Sunday, November 18, 2012

November 18, 2012

Winter is creeping closer and closer to Lake Wicwas.  The sun is rising lower, setting earlier, and the nights are getting cold.  Even the moon is trying hide from the coming chill.
The surface of the lake has cooled enough that the first skim of ice appeared in the marshes and along the edges of sheltered coves.  On Sunday it never completely melted during the day, but it is forecast to be warmer this week, so I doubt this is the start of ice on the lake.

Calm, cold nights always form interesting patterns as the water crystallizes.

It's an amazing aspect of physics that water changes from a completely fluid form of matter to a solid form when its energy (temperature) drops just a fraction of a degree below zero centigrade.  No getting thicker like honey or oil as it cools, but transforming to a new state instantly. 

Walking through a field on a cold morning I stopped to pick up a few bits of cotton or tissue paper someone had dropped on the ground.  But as I pinched them in my fingers, they disintegrated - they weren't paper at all, but ice crystals.  Rime ice had formed around some tiny dry stems sticking up out of the moss.
Rime Ice
I had never seen this around Lake Wicwas before.  It isn't water that condenses first and then freezes, but rather super cooled droplets in the air that are below 0C, which upon encountering a surface that is also below freezing, crystallizes instantly.  This process captures air pockets in the ice which is why it is white, porous, and brittle.

Why it formed on just a few lone stalks is a mystery to me.  Why didn't it form on the pine needles?  Why didn't it form on all the stalks?  Perhaps it's the combination of moisture captured in the moss and the thermal conduction of the stems. 

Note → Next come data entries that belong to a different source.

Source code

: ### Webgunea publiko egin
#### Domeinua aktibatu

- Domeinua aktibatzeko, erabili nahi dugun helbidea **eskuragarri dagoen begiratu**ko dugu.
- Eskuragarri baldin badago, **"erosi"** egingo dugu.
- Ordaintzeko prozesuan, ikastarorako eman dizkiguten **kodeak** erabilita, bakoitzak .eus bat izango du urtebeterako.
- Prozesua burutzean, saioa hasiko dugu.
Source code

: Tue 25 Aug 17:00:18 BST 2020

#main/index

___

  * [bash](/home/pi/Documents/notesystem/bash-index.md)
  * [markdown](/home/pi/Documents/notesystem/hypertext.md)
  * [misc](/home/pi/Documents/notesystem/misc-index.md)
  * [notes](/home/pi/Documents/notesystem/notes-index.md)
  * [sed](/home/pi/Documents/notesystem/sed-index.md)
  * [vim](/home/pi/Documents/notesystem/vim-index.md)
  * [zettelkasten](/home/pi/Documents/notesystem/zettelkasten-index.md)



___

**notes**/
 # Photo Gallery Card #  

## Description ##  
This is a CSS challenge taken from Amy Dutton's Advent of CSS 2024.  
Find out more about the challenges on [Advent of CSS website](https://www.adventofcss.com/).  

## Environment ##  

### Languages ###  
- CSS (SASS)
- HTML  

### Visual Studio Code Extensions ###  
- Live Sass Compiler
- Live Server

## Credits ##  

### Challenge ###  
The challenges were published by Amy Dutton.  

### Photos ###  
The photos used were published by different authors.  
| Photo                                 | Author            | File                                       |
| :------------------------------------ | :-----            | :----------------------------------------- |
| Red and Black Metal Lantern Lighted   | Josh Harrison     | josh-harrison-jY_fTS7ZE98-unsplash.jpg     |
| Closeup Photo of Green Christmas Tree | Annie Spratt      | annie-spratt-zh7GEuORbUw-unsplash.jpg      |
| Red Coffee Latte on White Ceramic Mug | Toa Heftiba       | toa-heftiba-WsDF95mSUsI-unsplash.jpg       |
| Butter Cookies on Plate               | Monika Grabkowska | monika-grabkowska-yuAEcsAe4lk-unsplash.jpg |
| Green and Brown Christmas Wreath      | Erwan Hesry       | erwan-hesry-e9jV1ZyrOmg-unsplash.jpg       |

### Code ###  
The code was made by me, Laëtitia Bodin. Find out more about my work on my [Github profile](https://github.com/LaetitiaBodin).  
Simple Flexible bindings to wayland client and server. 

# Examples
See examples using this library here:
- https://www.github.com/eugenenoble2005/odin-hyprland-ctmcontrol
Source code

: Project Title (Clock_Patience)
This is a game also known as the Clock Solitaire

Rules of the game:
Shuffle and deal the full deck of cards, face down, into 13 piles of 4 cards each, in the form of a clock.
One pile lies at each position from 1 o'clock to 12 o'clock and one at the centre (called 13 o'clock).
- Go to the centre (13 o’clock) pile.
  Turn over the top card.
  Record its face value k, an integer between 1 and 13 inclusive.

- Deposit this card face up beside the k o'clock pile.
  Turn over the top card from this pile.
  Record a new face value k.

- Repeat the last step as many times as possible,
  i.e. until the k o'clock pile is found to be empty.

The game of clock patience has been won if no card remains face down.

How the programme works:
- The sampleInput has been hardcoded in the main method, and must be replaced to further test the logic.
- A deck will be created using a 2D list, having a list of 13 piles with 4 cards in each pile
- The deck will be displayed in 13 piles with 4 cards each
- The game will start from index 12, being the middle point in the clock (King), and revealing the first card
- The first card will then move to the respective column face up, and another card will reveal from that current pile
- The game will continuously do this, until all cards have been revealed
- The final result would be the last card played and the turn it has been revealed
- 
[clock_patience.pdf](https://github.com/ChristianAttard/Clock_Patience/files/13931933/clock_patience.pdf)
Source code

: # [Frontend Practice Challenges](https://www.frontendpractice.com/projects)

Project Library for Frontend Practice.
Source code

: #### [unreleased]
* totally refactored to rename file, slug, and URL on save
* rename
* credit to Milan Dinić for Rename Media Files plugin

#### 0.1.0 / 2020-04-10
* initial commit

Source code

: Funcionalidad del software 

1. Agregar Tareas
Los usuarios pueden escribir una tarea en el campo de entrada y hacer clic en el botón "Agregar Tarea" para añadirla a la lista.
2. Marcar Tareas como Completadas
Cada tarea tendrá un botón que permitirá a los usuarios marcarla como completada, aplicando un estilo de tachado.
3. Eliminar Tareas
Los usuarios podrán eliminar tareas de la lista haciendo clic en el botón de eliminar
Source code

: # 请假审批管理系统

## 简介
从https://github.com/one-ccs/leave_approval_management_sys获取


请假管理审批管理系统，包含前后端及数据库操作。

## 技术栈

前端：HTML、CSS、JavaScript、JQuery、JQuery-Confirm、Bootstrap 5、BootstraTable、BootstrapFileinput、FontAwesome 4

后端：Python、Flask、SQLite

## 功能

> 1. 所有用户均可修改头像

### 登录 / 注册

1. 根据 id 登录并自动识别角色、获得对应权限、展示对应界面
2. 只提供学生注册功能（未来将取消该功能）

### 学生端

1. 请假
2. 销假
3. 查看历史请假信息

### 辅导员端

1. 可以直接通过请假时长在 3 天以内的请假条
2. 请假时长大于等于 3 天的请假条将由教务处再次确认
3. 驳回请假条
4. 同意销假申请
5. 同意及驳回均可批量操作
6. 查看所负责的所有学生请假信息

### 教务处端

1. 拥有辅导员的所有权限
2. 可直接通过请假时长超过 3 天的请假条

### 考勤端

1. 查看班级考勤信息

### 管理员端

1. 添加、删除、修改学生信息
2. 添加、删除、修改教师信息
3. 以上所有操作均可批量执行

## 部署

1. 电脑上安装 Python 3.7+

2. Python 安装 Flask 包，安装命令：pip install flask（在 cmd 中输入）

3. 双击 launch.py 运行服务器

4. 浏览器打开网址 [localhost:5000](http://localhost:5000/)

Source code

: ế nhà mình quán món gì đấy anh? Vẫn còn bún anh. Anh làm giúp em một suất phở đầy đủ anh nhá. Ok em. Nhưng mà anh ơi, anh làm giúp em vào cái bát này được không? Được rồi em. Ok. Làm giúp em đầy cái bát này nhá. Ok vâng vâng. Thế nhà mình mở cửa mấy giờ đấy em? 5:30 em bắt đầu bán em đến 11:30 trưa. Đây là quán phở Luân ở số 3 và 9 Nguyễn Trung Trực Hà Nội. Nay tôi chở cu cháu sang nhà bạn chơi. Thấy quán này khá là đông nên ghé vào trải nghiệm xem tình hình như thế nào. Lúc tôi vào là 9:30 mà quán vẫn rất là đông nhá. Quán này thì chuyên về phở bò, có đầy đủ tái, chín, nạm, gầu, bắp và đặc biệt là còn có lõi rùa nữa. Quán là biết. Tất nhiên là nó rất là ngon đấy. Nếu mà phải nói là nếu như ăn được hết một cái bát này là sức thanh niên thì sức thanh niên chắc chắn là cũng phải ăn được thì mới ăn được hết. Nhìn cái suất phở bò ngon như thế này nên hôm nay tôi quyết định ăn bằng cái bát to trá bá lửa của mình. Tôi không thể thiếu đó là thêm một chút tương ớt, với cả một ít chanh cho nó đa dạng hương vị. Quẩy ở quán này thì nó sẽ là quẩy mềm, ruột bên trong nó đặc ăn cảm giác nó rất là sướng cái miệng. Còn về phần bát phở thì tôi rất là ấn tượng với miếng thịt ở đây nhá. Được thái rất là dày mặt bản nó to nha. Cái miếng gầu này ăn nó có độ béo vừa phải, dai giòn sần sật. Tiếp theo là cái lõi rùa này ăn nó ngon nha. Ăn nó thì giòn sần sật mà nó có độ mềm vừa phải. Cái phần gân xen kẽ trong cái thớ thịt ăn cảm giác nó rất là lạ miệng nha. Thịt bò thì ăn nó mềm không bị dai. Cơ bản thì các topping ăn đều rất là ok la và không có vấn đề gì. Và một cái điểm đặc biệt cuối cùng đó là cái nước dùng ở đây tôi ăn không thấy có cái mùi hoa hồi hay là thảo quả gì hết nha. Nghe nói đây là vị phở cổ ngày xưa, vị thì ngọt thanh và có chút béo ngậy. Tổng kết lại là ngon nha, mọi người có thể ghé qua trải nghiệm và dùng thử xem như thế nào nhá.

The water isn't too cold for the birds though.  Our loon chick is still on the lake, as observed by one of our bird watchers (thank you!).  There are still a few wood ducks around as well, but only in groups of two or three - no large flocks.  We also saw several mallards, including a group of five that was just floating around, sometimes not even making a ripple.  Perhaps they are gathering energy for the next leg of their journey.


Even the rawness of November breaks now and then, bringing a tranquil moment to the lake.

Sunday, November 4, 2012

November 4, 2012

Lake Wicwas went from looking like October to looking like November in one fell swoop when Hurricane Sandy blew through.  She didn't cause any significant damage, but she did strip all the remaining leaves off the trees.  There were lots of branches and a few trees blown down, but not nearly as many as in the July 4th storm.  We now have a distinctly November look around the lake.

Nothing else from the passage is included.